▶ [Exercise prompt]: Which lines of the records below contain the word "label"? Show each one.

▶ [Saved entries]:
*** Block opens ***
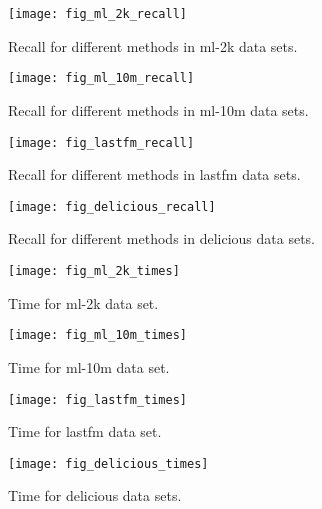 \documentclass[letterpaper]{article}
\begin{document}
\begin{figure}[ht]
  \centering
  \texttt{[image: fig\_ml\_2k\_recall]}\\
  \caption{Recall for different methods in ml-2k data sets.}
  \label{fig:ml_2k_recall}
\end{figure}
\begin{figure}[ht]
  \centering
  \texttt{[image: fig\_ml\_10m\_recall]}\\
  \caption{Recall for different methods in ml-10m data sets.}
  \label{fig:ml_10m_recall}
\end{figure}


\begin{figure}[ht]
  \centering
  \texttt{[image: fig\_lastfm\_recall]}\\
  \caption{Recall for different methods in lastfm data sets.}
  \label{fig:lastfm_recall}
\end{figure}
\begin{figure}[ht]
  \centering
  \texttt{[image: fig\_delicious\_recall]}\\
  \caption{Recall for different methods in delicious data sets.}
  \label{fig:delicious_recall}
\end{figure}

\begin{figure}[ht]
  \centering
  \texttt{[image: fig\_ml\_2k\_times]}\\
  \caption{Time for ml-2k data set.}
  \label{fig:ml_2k_times}
\end{figure}
\begin{figure}[ht]
  \centering
  \texttt{[image: fig\_ml\_10m\_times]}\\
  \caption{Time for ml-10m data set.}
  \label{fig:ml_10m_times}
\end{figure}
\begin{figure}[ht]
  \centering
  \texttt{[image: fig\_lastfm\_times]}\\
  \caption{Time for lastfm data set.}
  \label{fig:lastfm_times}
\end{figure}
\begin{figure}[ht]
  \centering
  \texttt{[image: fig\_delicious\_times]}\\
  \caption{Time for delicious data sets.}
  \label{fig:delicious_times}
\end{figure}
\end{document}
*** Block closes ***
▶ [Answer box]:
  \label{fig:ml_2k_recall}
  \label{fig:ml_10m_recall}
  \label{fig:lastfm_recall}
  \label{fig:delicious_recall}
  \label{fig:ml_2k_times}
  \label{fig:ml_10m_times}
  \label{fig:lastfm_times}
  \label{fig:delicious_times}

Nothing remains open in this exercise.